Only lines containing the word "five" belong in the answer; copy each one from the records.

·····

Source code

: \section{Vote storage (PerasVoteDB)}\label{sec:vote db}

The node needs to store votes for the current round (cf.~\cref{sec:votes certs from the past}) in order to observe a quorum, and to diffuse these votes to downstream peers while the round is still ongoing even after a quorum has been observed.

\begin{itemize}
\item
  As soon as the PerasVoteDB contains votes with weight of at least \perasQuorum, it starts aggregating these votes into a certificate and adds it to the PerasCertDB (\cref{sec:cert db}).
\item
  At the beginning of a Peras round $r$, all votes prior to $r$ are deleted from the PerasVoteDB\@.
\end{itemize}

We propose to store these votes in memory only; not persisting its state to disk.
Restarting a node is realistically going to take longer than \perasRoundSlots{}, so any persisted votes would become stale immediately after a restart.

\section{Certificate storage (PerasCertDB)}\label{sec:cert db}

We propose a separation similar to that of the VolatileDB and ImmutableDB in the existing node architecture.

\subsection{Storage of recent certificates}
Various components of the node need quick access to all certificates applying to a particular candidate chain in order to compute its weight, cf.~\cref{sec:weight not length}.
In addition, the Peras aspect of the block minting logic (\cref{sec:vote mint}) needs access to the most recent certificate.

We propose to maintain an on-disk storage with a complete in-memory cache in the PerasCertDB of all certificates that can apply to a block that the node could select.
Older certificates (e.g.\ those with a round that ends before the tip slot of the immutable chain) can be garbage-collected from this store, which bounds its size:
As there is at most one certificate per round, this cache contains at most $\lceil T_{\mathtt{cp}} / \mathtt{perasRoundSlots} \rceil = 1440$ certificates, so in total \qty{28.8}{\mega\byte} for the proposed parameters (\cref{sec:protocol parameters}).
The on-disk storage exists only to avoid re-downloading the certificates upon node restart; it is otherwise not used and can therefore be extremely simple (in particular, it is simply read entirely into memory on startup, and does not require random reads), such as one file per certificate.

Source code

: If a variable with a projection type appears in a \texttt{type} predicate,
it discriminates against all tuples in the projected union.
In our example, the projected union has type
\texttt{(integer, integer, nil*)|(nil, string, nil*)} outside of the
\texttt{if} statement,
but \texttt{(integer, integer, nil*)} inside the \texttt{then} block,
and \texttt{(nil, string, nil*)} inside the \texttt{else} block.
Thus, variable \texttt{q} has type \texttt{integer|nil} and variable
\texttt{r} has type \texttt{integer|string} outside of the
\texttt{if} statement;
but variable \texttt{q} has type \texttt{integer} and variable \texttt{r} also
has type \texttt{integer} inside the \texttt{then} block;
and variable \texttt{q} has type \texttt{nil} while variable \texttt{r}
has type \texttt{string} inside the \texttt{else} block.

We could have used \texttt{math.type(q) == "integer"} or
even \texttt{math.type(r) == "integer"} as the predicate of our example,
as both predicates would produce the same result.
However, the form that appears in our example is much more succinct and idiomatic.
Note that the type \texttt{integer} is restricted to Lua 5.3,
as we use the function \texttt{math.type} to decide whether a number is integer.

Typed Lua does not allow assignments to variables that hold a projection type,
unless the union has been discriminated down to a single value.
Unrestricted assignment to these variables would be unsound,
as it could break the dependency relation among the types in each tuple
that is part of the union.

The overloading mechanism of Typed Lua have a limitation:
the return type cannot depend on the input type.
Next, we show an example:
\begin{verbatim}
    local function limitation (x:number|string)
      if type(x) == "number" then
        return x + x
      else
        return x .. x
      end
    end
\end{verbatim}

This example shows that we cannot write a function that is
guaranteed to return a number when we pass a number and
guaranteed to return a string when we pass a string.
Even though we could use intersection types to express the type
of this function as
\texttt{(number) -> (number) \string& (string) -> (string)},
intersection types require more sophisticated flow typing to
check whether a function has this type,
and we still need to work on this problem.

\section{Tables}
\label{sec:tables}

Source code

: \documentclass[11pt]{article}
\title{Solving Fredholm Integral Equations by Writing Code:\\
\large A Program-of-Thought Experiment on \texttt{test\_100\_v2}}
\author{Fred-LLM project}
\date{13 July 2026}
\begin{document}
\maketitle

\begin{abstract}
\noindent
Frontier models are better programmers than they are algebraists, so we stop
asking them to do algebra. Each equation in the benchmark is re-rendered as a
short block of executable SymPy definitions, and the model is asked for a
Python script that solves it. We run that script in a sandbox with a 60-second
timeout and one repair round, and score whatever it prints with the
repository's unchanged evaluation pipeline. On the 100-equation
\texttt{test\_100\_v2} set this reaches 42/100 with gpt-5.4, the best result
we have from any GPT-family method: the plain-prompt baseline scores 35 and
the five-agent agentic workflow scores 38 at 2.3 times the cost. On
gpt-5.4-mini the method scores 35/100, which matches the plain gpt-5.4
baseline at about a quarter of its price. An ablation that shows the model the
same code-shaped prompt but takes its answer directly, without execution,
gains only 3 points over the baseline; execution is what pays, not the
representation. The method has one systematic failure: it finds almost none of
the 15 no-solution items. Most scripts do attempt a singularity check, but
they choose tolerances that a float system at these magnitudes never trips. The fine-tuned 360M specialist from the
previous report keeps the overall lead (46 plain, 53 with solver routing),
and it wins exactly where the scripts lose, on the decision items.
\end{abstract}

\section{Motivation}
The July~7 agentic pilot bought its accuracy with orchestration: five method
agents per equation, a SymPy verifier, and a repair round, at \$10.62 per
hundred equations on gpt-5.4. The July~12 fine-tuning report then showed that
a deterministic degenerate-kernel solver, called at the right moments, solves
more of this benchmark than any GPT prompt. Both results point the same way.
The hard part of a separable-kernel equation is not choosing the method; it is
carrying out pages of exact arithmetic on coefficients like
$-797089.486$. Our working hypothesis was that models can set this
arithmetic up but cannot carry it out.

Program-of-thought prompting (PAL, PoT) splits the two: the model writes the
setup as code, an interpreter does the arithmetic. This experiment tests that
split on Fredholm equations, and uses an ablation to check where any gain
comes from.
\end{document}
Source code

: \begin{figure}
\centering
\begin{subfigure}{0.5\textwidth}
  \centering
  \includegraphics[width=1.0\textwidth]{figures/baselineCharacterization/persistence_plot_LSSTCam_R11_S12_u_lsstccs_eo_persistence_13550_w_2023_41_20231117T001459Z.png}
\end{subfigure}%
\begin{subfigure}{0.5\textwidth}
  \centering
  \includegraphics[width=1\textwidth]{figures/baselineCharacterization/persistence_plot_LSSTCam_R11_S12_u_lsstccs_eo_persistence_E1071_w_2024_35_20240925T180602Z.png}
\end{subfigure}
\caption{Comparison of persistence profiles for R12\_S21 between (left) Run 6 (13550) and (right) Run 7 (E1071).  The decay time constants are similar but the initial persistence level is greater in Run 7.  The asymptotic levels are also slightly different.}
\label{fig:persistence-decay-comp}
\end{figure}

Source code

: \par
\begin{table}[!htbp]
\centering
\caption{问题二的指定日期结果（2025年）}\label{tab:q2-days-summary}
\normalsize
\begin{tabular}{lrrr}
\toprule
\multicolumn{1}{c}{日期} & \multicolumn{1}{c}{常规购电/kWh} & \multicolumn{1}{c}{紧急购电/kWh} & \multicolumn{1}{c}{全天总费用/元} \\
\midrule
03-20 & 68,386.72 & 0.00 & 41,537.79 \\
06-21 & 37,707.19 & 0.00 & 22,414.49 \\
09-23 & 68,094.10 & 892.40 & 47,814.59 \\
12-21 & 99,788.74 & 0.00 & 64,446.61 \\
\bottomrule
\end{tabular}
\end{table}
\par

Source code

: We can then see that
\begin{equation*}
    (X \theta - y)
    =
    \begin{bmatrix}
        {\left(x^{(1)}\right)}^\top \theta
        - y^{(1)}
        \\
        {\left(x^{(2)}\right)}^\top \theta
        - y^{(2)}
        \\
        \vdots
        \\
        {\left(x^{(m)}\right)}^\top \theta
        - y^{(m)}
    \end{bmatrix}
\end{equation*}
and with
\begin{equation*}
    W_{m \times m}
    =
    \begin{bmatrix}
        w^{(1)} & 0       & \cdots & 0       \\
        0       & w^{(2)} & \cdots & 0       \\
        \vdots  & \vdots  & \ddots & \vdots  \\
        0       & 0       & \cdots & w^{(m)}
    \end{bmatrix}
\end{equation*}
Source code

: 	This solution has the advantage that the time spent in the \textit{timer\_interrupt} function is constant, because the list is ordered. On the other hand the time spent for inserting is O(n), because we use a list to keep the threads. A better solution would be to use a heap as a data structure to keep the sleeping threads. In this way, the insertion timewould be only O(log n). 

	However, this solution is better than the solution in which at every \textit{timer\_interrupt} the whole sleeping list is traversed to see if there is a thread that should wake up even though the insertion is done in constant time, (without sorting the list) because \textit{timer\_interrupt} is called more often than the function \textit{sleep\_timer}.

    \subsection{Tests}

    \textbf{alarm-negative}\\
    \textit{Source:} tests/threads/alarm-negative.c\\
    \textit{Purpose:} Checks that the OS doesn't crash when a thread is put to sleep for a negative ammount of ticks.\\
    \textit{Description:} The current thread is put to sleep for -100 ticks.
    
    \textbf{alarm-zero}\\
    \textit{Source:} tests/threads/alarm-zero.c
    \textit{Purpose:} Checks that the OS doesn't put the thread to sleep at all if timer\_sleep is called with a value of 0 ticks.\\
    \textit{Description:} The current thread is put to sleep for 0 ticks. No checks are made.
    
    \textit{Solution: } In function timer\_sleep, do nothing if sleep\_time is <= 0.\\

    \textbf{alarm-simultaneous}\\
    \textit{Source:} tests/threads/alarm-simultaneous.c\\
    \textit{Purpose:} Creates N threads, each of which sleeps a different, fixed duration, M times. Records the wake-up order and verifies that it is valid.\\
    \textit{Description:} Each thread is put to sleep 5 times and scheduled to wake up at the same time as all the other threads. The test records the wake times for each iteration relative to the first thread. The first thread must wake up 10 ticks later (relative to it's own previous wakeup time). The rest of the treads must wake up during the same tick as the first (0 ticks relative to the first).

·····

» **ANSWER FOR THE TASK**
the five-agent agentic workflow scores 38 at 2.3 times the cost. On
The July~7 agentic pilot bought its accuracy with orchestration: five method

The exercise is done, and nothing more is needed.